Sherri Enders refers to herself as a “big ball of energy” with “an incredible immune system” who says she rarely gets sick and hadn’t had the flu in about 25 years, until last month.
“I knew something was wrong when I started to experience overwhelming fatigue and I even felt a little dizzy,” the Melbourne resident said. “Then I had a little cough and a runny nose . . . muscle aches and general malaise. For the first time in all those years, I had the flu.”
Enders is one of untold numbers of people who have been affected by the influenza A (H3N2) virus, which has become widespread in 43 states since October. It has played a role in the deaths of 21 children and, the Centers for Disease Control reports, thousands of hospitalizations.
It arrived here in time for the holidays.
“The influenza outbreak appeared in Brevard County the week before Christmas,” said Dr. David T. Williams, the chief medical officer with MedFast Urgent Care, which has six offices in Brevard County. They are receiving 250 to 300 visits a day, a 30 to 35 percent increase over last year, by people with influenza symptoms: the worst outbreak since 2009.
Dr. Anthony Barile, an infectious diseases specialist with Health First Medical Group, said, “We started seeing cases about six weeks ago, especially since Thanksgiving.”
According to a story by Karen Weintraub that appeared in USA TODAY Jan. 5, “For the week ending Dec. 27, nearly 6 percent of doctors’ office visits (nationally) were for flu-like illness, compared with a normal baseline of 2 percent. It was the sixth week in a row above the baseline; on average, flu seasons top the baseline for about 13 weeks.”
That means flu season is not even halfway through and the questions become, “What do you do if you think you have it and then, if you have been diagnosed with it?”
The answers, health care professionals say, are “See a doctor” and “Do as he or she asks. Do not delay.”
“If they think they have the flu, they should see a doctor right away,” Barile said, and Williams agreed.
“Go directly to your nearest urgent care center or primary care provider if you develop a fever and a cough, and you have been in close contact with people who have the flu,” he said. “It is not necessary to go to the emergency room. Treatment for the flu should be started within the first 48 hours (and) your local urgent care center and most primary care providers have the test to detect whether you have the flu. They also will discuss whether or not you will receive antiviral medication.”
Those discussions are likely to be about Tamiflu and Relenza, antiviral drugs that help prevent viruses from reproducing.
They are recommended by the Infectious Disease Society of America and the Centers for Disease Control and Prevention (CDC) for people who have complications or are at high risk for complications, within 24 to 48 hours of the first symptoms of infection.
Barile agrees with those recommendations.
“After being diagnosed, they should be treated with one of the approved antiviral medications and stay home from work or school until their symptoms have resolved. This will help prevent spreading the flu to others,” he said.
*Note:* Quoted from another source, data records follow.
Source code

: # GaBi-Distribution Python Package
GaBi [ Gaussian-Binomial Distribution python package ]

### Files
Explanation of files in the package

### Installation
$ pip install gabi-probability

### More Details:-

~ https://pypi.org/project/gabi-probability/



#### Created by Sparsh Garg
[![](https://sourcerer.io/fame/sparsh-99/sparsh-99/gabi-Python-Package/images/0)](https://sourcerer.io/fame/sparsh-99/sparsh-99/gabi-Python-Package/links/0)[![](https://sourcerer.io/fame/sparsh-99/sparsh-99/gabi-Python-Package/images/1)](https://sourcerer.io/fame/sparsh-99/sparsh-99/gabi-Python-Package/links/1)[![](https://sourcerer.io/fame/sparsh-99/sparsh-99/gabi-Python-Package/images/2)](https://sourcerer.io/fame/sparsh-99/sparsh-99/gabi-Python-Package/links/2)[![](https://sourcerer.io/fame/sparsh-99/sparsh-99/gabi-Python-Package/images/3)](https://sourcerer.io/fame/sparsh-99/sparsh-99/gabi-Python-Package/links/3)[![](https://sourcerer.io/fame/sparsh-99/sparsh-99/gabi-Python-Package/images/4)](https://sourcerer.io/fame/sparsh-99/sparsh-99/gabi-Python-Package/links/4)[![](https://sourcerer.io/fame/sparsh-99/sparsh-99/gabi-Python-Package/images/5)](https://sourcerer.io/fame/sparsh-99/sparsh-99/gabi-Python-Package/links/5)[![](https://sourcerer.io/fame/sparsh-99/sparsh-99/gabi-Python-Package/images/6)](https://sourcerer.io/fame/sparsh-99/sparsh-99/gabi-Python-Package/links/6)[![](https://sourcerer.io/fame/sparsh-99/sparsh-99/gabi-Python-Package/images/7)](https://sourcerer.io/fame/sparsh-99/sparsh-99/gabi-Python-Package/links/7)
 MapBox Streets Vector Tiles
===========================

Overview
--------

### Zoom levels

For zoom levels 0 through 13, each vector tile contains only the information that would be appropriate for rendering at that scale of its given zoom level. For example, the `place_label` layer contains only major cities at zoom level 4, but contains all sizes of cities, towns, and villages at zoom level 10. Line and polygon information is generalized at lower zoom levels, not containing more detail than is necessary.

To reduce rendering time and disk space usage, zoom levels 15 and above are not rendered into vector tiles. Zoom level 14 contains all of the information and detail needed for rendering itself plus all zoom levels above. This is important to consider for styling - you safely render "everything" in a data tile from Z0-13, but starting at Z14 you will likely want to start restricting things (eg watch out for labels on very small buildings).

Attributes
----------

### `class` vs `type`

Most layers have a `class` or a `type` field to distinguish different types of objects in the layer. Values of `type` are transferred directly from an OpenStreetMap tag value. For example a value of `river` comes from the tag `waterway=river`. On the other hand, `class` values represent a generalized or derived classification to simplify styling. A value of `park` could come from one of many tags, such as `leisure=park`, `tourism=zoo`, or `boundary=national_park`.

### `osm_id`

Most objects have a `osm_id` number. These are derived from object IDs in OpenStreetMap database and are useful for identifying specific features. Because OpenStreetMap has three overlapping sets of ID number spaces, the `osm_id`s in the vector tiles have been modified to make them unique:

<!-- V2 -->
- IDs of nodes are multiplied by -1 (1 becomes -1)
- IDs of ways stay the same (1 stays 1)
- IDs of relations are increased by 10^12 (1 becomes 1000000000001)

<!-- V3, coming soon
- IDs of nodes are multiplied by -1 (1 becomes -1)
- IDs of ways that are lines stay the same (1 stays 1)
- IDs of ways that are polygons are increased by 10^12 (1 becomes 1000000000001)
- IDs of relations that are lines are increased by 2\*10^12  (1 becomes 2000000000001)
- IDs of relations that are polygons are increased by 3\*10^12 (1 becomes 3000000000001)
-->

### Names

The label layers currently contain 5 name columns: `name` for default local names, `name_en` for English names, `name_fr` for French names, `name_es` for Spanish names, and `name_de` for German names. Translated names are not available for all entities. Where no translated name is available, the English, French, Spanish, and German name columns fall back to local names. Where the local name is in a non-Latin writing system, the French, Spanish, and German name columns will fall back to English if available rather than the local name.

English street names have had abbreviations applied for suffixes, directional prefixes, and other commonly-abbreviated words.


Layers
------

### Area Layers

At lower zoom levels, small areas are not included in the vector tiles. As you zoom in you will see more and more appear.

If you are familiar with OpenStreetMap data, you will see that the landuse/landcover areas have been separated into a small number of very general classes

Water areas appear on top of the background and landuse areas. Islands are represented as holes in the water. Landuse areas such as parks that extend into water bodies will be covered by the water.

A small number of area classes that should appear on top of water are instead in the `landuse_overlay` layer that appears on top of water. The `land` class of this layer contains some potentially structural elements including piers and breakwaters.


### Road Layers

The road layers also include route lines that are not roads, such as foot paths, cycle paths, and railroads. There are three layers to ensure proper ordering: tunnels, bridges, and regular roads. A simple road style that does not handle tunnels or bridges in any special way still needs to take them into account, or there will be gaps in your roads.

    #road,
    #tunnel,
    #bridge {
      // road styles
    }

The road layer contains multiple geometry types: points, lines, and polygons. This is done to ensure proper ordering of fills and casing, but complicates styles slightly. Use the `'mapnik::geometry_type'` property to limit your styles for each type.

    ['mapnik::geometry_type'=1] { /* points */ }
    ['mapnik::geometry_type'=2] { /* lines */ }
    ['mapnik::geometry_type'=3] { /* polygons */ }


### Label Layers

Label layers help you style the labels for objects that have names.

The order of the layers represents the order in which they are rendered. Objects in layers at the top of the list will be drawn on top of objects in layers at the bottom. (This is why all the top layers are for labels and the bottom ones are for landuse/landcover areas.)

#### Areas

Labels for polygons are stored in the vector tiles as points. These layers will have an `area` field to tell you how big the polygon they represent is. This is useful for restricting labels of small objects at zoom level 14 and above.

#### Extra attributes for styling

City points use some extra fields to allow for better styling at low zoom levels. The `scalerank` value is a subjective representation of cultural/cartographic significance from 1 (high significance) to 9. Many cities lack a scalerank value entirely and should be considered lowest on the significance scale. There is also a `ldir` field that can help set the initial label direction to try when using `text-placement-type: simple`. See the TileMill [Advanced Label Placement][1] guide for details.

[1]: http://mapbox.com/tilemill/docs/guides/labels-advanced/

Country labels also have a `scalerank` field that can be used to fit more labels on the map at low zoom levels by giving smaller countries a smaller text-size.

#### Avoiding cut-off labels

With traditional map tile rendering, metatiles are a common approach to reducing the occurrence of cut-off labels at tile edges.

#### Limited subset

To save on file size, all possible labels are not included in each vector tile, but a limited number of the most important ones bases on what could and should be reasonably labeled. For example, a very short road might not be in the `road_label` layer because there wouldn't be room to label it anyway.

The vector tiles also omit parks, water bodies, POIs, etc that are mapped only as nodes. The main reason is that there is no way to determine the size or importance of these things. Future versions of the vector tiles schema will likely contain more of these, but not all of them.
That does not mean that everyone with the flu will get, or should have, the medicines, not because they are ineffective but because they are not suited to everyone.
The Cochrane Collaboration, a worldwide, independent network of health practitioners, researchers, patient advocates and others based in London, released a report last April that concluded that although Tamiflu “shortens symptoms of influenza by half a day . . . there is no good evidence to support claims that it reduces admissions to hospital or complications of influenza.”
Two other analyzes, published in 2013 by the U.S. National Library of Medicine at the National Institutes of Health and the Oxford Journals respectively, concluded that the benefits of those drugs may not outweigh their risks to those who otherwise are healthy.